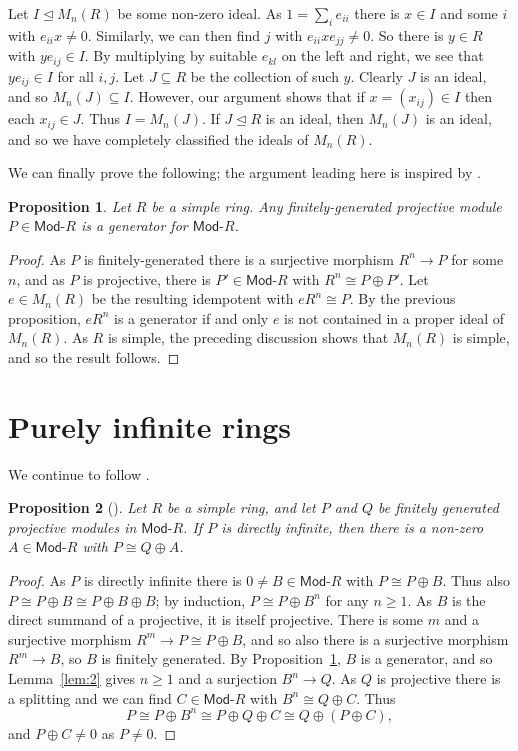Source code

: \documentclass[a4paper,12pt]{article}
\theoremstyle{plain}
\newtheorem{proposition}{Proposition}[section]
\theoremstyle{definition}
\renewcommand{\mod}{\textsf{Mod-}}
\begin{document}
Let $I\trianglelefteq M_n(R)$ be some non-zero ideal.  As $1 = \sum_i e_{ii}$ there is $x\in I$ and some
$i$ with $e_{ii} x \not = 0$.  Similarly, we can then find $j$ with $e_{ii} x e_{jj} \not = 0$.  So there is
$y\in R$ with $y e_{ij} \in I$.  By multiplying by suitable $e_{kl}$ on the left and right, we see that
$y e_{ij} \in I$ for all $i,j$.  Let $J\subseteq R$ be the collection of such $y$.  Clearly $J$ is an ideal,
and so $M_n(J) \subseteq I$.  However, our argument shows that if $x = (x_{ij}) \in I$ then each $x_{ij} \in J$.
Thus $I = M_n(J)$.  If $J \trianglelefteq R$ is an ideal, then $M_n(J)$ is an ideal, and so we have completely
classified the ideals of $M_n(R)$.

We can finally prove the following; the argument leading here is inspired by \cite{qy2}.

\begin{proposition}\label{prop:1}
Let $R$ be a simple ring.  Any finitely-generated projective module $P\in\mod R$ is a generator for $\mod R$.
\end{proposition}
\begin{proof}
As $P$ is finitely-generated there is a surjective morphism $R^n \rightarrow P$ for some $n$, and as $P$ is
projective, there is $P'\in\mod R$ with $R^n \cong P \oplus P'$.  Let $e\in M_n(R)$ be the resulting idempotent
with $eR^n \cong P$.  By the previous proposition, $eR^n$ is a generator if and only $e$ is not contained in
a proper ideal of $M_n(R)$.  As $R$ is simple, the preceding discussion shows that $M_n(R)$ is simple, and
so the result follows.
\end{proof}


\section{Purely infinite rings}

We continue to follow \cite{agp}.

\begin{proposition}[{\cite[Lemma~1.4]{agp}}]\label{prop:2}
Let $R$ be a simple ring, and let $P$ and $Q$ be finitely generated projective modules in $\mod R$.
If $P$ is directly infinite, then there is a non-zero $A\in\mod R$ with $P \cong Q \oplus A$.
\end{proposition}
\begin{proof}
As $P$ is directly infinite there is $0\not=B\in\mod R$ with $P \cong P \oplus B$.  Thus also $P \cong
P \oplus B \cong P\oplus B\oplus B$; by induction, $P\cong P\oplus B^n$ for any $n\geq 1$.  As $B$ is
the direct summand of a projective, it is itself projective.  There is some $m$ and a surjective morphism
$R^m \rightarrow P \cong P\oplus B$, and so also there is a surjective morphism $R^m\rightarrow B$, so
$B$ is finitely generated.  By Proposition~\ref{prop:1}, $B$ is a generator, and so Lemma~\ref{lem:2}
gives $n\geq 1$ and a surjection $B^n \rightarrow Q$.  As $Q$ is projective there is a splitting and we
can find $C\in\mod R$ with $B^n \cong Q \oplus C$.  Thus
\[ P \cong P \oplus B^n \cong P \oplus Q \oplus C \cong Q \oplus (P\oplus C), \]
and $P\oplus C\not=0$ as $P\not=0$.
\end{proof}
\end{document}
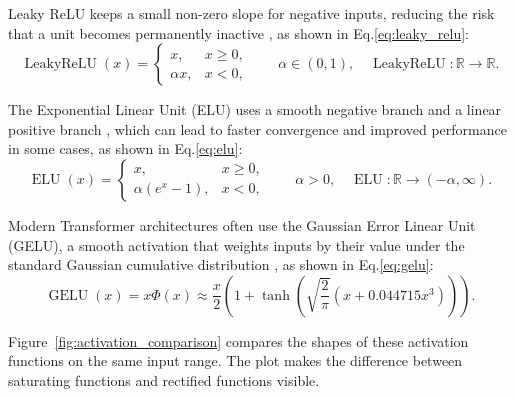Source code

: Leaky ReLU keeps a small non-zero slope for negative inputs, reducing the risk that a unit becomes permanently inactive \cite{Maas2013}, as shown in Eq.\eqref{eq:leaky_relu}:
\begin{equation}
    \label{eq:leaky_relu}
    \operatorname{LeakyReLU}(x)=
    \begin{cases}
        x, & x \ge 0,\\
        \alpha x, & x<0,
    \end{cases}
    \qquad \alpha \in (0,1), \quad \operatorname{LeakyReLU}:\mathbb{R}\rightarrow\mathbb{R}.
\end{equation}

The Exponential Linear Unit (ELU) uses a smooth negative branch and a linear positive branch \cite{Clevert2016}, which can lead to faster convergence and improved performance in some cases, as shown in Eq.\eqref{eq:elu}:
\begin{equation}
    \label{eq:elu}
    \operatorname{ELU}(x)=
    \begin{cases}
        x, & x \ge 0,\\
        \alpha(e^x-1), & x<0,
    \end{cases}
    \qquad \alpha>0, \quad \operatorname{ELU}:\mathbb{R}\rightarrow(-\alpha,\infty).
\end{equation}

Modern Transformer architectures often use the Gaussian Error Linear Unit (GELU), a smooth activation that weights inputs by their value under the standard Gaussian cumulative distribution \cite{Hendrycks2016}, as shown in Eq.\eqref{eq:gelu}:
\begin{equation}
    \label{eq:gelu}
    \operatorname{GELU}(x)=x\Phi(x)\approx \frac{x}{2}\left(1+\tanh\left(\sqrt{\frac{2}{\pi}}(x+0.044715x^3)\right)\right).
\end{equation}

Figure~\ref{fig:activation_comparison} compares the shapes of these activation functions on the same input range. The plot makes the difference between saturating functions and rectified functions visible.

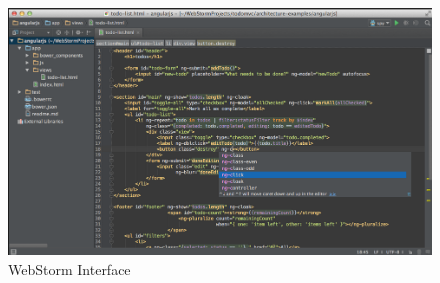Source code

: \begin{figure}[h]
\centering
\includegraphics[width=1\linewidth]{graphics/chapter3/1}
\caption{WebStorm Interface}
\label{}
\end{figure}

→ **What the task requires**
Note each line above that holds "infinite", then copy all of them.

→ **Worked solution**
\section{Purely infinite rings}
If $P$ is directly infinite, then there is a non-zero $A\in\mod R$ with $P \cong Q \oplus A$.
As $P$ is directly infinite there is $0\not=B\in\mod R$ with $P \cong P \oplus B$.  Thus also $P \cong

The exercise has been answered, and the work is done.